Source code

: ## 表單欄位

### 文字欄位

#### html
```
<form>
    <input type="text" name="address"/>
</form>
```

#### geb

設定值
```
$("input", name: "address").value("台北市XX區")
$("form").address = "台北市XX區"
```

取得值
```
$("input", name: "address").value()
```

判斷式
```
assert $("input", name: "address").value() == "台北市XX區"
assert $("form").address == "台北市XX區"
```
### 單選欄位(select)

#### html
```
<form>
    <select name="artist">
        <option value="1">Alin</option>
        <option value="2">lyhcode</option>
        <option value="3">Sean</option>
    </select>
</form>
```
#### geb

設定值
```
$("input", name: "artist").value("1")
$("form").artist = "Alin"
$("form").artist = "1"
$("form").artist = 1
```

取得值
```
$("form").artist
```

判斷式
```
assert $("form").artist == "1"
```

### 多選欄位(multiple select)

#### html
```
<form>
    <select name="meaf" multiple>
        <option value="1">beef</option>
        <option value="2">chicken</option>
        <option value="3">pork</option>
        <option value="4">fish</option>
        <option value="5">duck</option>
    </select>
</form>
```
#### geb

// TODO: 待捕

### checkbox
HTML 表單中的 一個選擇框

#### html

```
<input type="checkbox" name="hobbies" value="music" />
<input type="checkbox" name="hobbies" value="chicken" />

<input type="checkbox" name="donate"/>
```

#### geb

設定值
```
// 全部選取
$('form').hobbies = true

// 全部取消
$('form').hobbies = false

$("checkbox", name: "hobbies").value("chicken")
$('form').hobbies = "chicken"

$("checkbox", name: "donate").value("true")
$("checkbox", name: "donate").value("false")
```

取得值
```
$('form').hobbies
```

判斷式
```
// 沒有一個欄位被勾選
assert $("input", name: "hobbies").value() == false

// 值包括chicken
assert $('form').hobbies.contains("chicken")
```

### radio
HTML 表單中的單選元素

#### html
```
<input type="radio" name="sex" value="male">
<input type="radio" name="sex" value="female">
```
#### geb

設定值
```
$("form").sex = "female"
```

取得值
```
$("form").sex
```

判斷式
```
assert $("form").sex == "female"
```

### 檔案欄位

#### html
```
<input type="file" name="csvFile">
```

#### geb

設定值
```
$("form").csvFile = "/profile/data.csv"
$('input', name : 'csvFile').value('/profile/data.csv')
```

__________________________________________________

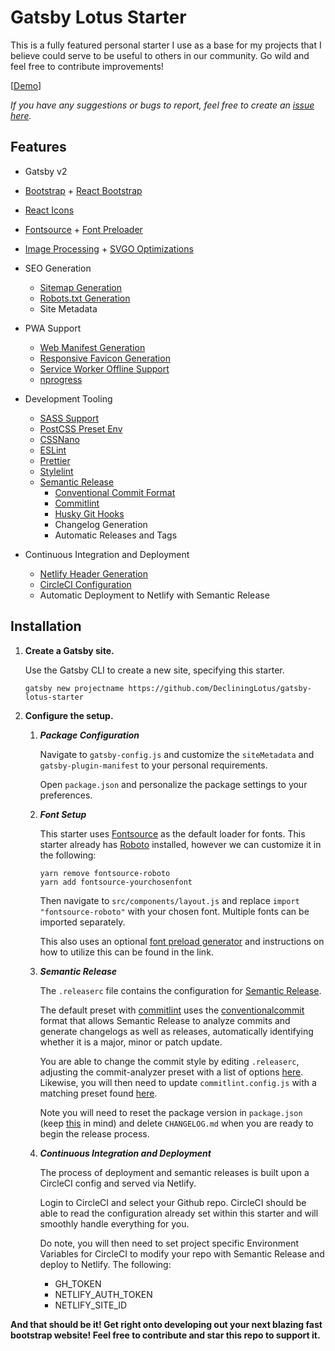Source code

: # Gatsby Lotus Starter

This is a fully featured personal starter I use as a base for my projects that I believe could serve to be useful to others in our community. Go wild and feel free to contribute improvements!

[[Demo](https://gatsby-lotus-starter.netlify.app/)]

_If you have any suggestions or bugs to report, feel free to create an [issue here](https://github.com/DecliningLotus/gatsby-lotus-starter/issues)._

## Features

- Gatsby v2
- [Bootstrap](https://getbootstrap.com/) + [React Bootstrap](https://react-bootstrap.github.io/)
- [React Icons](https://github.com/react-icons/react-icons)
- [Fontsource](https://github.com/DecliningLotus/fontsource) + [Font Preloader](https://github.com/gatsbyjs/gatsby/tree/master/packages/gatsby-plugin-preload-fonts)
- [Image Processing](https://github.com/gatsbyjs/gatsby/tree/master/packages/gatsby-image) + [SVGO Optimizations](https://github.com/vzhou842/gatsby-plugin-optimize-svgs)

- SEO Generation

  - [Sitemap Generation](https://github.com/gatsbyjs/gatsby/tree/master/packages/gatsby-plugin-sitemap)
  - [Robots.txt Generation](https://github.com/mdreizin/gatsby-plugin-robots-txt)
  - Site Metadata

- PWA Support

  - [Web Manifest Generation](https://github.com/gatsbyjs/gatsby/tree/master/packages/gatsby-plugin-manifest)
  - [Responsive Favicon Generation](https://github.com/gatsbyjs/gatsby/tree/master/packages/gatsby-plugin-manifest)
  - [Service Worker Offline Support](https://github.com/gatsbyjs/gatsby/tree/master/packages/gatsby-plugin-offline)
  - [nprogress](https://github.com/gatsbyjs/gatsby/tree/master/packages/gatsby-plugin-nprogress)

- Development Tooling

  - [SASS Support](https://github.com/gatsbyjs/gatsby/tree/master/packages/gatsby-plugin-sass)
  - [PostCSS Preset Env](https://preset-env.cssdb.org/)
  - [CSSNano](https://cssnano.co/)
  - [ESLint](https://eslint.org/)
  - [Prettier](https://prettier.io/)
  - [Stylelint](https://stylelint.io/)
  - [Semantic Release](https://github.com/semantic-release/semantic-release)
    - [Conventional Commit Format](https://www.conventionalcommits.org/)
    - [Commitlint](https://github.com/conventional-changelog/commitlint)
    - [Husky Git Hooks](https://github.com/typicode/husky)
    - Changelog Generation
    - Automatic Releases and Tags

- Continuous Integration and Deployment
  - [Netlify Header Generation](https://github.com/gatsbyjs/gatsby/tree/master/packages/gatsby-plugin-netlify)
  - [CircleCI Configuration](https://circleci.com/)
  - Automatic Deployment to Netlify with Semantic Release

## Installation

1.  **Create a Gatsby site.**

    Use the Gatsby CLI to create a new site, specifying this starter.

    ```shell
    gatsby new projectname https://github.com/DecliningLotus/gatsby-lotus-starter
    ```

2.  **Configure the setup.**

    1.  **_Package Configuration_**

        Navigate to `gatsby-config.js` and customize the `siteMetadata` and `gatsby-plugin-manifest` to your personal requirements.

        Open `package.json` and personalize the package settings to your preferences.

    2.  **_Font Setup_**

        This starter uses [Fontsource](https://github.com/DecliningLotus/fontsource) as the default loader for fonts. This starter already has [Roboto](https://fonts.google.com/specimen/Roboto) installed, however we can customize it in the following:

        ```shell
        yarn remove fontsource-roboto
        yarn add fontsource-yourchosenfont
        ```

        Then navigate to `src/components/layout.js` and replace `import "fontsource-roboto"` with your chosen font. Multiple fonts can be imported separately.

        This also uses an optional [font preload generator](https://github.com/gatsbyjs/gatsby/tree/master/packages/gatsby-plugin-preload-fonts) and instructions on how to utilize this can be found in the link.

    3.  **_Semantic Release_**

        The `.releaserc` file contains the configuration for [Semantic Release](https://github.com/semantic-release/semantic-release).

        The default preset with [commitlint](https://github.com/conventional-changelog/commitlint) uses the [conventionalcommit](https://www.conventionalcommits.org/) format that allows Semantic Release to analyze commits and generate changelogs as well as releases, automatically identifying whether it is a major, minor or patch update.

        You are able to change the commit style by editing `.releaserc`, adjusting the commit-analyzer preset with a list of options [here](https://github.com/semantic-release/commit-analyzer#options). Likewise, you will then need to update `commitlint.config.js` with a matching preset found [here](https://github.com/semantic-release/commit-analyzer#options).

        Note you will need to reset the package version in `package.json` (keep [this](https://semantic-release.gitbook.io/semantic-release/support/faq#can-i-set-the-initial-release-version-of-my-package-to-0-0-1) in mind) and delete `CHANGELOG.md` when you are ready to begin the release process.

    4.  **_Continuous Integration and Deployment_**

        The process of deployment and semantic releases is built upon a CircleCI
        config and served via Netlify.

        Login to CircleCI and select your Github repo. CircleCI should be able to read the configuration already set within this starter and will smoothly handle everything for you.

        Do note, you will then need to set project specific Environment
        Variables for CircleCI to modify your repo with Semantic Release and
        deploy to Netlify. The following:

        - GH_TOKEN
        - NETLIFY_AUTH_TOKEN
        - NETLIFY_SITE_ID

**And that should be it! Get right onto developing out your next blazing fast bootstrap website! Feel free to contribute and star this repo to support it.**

__________________________________________________

**What you will do:** Copy all the lines above that hold the string "DecliningLotus".

**Solution to this problem:**
_If you have any suggestions or bugs to report, feel free to create an [issue here](https://github.com/DecliningLotus/gatsby-lotus-starter/issues)._
- [Fontsource](https://github.com/DecliningLotus/fontsource) + [Font Preloader](https://github.com/gatsbyjs/gatsby/tree/master/packages/gatsby-plugin-preload-fonts)
    gatsby new projectname https://github.com/DecliningLotus/gatsby-lotus-starter
        This starter uses [Fontsource](https://github.com/DecliningLotus/fontsource) as the default loader for fonts. This starter already has [Roboto](https://fonts.google.com/specimen/Roboto) installed, however we can customize it in the following:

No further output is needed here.